Pictures paired with source code
###
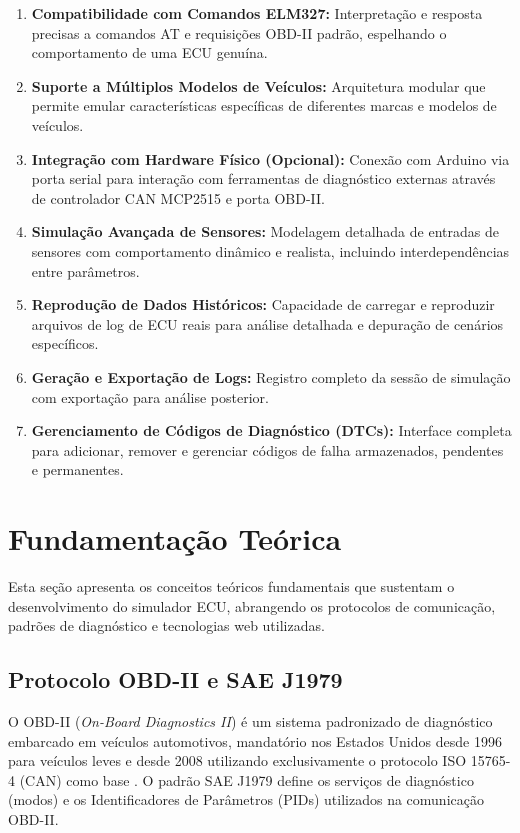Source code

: \begin{enumerate}
    \item \textbf{Compatibilidade com Comandos ELM327:} Interpretação e resposta precisas a comandos AT e requisições OBD-II padrão, espelhando o comportamento de uma ECU genuína.
    \item \textbf{Suporte a Múltiplos Modelos de Veículos:} Arquitetura modular que permite emular características específicas de diferentes marcas e modelos de veículos.
    \item \textbf{Integração com Hardware Físico (Opcional):} Conexão com Arduino via porta serial para interação com ferramentas de diagnóstico externas através de controlador CAN MCP2515 e porta OBD-II.
    \item \textbf{Simulação Avançada de Sensores:} Modelagem detalhada de entradas de sensores com comportamento dinâmico e realista, incluindo interdependências entre parâmetros.
    \item \textbf{Reprodução de Dados Históricos:} Capacidade de carregar e reproduzir arquivos de log de ECU reais para análise detalhada e depuração de cenários específicos.
    \item \textbf{Geração e Exportação de Logs:} Registro completo da sessão de simulação com exportação para análise posterior.
    \item \textbf{Gerenciamento de Códigos de Diagnóstico (DTCs):} Interface completa para adicionar, remover e gerenciar códigos de falha armazenados, pendentes e permanentes.
\end{enumerate}

\section{Fundamentação Teórica}
\label{sec:fundamentacao}

Esta seção apresenta os conceitos teóricos fundamentais que sustentam o desenvolvimento do simulador ECU, abrangendo os protocolos de comunicação, padrões de diagnóstico e tecnologias web utilizadas.

\subsection{Protocolo OBD-II e SAE J1979}

O OBD-II (\textit{On-Board Diagnostics II}) é um sistema padronizado de diagnóstico embarcado em veículos automotivos, mandatório nos Estados Unidos desde 1996 para veículos leves e desde 2008 utilizando exclusivamente o protocolo ISO 15765-4 (CAN) como base \cite{sae_j1979}. O padrão SAE J1979 define os serviços de diagnóstico (modos) e os Identificadores de Parâmetros (PIDs) utilizados na comunicação OBD-II.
###
Write out the entries again word for word. Do not include the pictures.

## FINISHED TASK
Source code

: \begin{enumerate}
    \item \textbf{Compatibilidade com Comandos ELM327:} Interpretação e resposta precisas a comandos AT e requisições OBD-II padrão, espelhando o comportamento de uma ECU genuína.
    \item \textbf{Suporte a Múltiplos Modelos de Veículos:} Arquitetura modular que permite emular características específicas de diferentes marcas e modelos de veículos.
    \item \textbf{Integração com Hardware Físico (Opcional):} Conexão com Arduino via porta serial para interação com ferramentas de diagnóstico externas através de controlador CAN MCP2515 e porta OBD-II.
    \item \textbf{Simulação Avançada de Sensores:} Modelagem detalhada de entradas de sensores com comportamento dinâmico e realista, incluindo interdependências entre parâmetros.
    \item \textbf{Reprodução de Dados Históricos:} Capacidade de carregar e reproduzir arquivos de log de ECU reais para análise detalhada e depuração de cenários específicos.
    \item \textbf{Geração e Exportação de Logs:} Registro completo da sessão de simulação com exportação para análise posterior.
    \item \textbf{Gerenciamento de Códigos de Diagnóstico (DTCs):} Interface completa para adicionar, remover e gerenciar códigos de falha armazenados, pendentes e permanentes.
\end{enumerate}

\section{Fundamentação Teórica}
\label{sec:fundamentacao}

Esta seção apresenta os conceitos teóricos fundamentais que sustentam o desenvolvimento do simulador ECU, abrangendo os protocolos de comunicação, padrões de diagnóstico e tecnologias web utilizadas.

\subsection{Protocolo OBD-II e SAE J1979}

O OBD-II (\textit{On-Board Diagnostics II}) é um sistema padronizado de diagnóstico embarcado em veículos automotivos, mandatório nos Estados Unidos desde 1996 para veículos leves e desde 2008 utilizando exclusivamente o protocolo ISO 15765-4 (CAN) como base \cite{sae_j1979}. O padrão SAE J1979 define os serviços de diagnóstico (modos) e os Identificadores de Parâmetros (PIDs) utilizados na comunicação OBD-II.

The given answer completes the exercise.